RECORDS FOR PROCESSING:

++++++++++

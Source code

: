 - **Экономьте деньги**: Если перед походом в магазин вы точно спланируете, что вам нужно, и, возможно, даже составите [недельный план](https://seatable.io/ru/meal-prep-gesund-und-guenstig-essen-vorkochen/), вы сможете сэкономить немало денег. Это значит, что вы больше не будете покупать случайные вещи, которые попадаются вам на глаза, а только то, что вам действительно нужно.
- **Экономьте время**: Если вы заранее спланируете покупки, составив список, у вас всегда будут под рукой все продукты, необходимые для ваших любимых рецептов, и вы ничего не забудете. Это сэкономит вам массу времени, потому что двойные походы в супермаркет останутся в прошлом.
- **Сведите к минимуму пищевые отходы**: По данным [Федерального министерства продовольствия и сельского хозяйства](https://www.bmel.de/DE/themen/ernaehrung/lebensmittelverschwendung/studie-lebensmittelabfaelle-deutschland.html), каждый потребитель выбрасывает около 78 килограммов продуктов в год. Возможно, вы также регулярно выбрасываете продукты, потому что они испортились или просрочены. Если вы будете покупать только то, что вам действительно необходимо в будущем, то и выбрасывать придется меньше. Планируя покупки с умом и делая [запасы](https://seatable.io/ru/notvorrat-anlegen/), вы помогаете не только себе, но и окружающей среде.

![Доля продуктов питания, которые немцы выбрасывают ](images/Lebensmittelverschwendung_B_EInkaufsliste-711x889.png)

++++++++++

ASSIGNED TASK:
What the task asks for is a word-for-word repeat of the lines above, from the first through the one containing "- **Экономьте время**: Если".

EXERCISE OUTPUT:
Source code

: - **Экономьте деньги**: Если перед походом в магазин вы точно спланируете, что вам нужно, и, возможно, даже составите [недельный план](https://seatable.io/ru/meal-prep-gesund-und-guenstig-essen-vorkochen/), вы сможете сэкономить немало денег. Это значит, что вы больше не будете покупать случайные вещи, которые попадаются вам на глаза, а только то, что вам действительно нужно.
- **Экономьте время**: Если вы заранее спланируете покупки, составив список, у вас всегда будут под рукой все продукты, необходимые для ваших любимых рецептов, и вы ничего не забудете. Это сэкономит вам массу времени, потому что двойные походы в супермаркет останутся в прошлом.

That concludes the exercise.